_INSTRUCTIONS FOR THE TASK_
When a line in the records contains the string "minh", copy that line.

_DATA EXTRACT_
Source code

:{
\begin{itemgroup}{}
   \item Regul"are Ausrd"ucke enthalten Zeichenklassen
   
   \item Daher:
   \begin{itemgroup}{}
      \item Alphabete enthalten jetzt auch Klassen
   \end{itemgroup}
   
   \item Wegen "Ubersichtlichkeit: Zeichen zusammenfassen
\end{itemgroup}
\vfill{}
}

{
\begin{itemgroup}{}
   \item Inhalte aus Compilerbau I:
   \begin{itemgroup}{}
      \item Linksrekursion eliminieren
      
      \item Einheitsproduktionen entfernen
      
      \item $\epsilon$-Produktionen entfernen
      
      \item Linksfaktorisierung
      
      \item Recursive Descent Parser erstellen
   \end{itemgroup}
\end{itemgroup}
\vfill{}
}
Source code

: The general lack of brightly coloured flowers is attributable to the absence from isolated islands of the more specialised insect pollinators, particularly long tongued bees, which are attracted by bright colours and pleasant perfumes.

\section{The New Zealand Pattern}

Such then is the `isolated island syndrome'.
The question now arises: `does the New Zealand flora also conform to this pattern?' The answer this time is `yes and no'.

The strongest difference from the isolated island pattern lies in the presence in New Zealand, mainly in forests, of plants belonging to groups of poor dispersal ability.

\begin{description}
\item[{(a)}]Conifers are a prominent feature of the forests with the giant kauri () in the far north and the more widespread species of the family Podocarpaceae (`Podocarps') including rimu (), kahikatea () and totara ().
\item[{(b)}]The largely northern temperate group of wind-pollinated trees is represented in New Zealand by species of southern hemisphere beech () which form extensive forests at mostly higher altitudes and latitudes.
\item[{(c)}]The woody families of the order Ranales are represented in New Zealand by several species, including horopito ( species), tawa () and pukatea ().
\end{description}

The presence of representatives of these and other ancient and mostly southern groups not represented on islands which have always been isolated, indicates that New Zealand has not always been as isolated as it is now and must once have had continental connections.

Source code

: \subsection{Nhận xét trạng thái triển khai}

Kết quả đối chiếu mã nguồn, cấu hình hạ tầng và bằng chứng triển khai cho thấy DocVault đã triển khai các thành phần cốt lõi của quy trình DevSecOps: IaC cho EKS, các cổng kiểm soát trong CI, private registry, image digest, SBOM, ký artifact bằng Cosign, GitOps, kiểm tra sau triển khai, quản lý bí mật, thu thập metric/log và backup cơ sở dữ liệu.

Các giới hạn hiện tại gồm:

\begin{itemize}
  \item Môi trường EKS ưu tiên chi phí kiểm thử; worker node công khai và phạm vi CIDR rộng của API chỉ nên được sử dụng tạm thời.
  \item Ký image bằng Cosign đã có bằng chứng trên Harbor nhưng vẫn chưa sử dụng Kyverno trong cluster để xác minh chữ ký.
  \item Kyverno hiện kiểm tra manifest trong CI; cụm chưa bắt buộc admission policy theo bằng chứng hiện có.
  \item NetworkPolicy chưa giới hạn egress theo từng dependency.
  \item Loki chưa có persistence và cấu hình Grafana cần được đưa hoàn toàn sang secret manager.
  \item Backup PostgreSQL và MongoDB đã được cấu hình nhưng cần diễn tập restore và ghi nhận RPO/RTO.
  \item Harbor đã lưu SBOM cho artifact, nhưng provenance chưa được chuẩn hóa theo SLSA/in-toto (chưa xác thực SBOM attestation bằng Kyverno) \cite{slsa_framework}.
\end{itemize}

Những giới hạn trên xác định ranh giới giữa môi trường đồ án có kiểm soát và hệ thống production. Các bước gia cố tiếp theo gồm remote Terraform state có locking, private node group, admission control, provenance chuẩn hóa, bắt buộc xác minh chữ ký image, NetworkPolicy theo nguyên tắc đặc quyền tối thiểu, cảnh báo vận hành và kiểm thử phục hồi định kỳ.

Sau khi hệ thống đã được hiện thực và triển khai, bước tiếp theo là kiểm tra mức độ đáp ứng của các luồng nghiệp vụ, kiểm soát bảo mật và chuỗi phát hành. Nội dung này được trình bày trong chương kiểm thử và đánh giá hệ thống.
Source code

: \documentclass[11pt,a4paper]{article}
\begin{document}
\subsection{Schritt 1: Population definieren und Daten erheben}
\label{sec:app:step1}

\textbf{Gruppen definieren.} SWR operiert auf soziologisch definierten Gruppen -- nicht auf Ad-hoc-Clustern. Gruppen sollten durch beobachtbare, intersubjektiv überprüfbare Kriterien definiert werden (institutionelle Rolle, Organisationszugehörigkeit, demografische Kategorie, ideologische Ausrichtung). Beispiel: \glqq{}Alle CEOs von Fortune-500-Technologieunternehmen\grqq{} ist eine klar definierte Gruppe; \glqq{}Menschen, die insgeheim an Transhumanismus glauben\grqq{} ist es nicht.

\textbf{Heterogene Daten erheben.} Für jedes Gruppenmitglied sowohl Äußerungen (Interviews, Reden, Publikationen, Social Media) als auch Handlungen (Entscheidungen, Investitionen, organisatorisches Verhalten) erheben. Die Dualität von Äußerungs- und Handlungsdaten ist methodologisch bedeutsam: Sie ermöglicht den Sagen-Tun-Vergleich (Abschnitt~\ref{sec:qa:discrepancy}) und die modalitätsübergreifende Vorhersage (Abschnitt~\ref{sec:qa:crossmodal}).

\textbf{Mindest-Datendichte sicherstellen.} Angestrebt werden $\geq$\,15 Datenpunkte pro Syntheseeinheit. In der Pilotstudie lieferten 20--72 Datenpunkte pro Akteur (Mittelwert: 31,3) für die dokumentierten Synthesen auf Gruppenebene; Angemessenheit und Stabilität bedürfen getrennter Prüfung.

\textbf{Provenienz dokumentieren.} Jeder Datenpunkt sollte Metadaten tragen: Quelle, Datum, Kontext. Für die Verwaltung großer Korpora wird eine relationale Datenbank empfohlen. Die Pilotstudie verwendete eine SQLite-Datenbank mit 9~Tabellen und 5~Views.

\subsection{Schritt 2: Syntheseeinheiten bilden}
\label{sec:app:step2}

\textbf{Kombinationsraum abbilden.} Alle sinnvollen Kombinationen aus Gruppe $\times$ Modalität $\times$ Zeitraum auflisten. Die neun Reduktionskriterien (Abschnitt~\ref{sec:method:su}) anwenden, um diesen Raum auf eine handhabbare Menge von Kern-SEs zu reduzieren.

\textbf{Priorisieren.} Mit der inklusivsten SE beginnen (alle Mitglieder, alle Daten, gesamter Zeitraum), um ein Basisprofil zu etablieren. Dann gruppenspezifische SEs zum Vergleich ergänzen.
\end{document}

_PROBLEM SOLUTION_
  \item Ký image bằng Cosign đã có bằng chứng trên Harbor nhưng vẫn chưa sử dụng Kyverno trong cluster để xác minh chữ ký.
Những giới hạn trên xác định ranh giới giữa môi trường đồ án có kiểm soát và hệ thống production. Các bước gia cố tiếp theo gồm remote Terraform state có locking, private node group, admission control, provenance chuẩn hóa, bắt buộc xác minh chữ ký image, NetworkPolicy theo nguyên tắc đặc quyền tối thiểu, cảnh báo vận hành và kiểm thử phục hồi định kỳ.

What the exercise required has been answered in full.